Stored items from a collection
────────────────
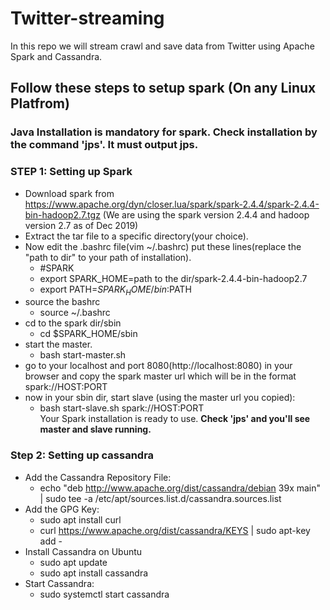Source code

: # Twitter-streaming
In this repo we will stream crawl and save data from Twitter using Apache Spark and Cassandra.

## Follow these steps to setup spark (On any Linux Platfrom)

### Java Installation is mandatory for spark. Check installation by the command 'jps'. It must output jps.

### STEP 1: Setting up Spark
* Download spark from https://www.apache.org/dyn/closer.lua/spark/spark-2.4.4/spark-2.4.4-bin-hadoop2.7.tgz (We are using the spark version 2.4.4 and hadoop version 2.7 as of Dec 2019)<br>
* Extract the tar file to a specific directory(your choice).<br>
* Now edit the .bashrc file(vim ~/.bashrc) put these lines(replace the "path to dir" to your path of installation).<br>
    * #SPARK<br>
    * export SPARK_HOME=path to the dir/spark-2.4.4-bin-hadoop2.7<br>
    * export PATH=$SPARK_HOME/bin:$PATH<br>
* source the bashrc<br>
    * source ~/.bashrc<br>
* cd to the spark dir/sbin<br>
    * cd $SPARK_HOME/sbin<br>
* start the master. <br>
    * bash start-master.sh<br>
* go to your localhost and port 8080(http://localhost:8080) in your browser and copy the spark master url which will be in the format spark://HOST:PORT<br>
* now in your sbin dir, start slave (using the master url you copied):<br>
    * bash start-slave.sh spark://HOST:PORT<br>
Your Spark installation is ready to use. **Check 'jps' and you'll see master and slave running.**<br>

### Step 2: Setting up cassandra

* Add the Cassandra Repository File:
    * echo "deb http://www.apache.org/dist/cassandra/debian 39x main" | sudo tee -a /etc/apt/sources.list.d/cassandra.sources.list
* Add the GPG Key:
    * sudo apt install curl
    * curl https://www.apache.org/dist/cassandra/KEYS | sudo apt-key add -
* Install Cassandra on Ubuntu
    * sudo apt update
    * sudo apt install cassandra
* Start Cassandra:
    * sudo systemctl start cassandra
────────────────
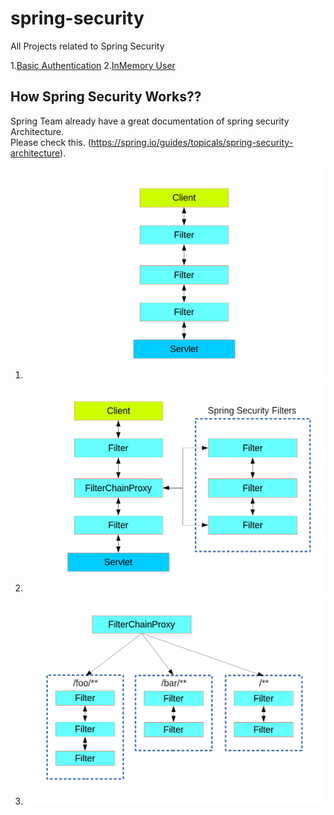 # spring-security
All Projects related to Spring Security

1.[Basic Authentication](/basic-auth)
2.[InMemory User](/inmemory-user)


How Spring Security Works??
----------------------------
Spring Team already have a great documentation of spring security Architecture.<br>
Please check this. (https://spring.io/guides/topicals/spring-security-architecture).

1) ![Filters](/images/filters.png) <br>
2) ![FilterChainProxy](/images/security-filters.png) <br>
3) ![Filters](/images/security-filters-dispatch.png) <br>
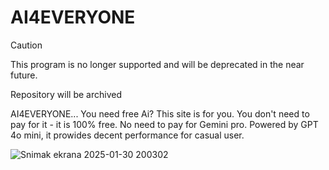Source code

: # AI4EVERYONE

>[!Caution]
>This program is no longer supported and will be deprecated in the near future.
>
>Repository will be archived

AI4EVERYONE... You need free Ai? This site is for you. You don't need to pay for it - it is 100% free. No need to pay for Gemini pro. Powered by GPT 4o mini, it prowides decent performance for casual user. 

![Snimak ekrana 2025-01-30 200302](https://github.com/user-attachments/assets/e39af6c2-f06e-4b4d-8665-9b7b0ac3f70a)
────────────────
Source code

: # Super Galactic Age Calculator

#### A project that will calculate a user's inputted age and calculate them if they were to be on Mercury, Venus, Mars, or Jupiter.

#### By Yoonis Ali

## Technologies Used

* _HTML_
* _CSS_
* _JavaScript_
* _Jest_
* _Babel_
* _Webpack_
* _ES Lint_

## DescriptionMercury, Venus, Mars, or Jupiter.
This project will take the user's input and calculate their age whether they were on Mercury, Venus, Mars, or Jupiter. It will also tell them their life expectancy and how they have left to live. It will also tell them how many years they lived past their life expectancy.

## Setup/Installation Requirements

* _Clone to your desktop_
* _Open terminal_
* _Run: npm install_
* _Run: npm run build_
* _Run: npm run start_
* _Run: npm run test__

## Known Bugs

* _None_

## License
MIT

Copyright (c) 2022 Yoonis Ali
────────────────
# Assigned task
Above, find the line with "1) ![Filters](/images/filters.png) <br>"; copy it and every line down to the line with "will be archived", exactly and both included, but no pictures.

# Task answer
1) ![Filters](/images/filters.png) <br>
2) ![FilterChainProxy](/images/security-filters.png) <br>
3) ![Filters](/images/security-filters-dispatch.png) <br>
Source code

: # AI4EVERYONE

>[!Caution]
>This program is no longer supported and will be deprecated in the near future.
>
>Repository will be archived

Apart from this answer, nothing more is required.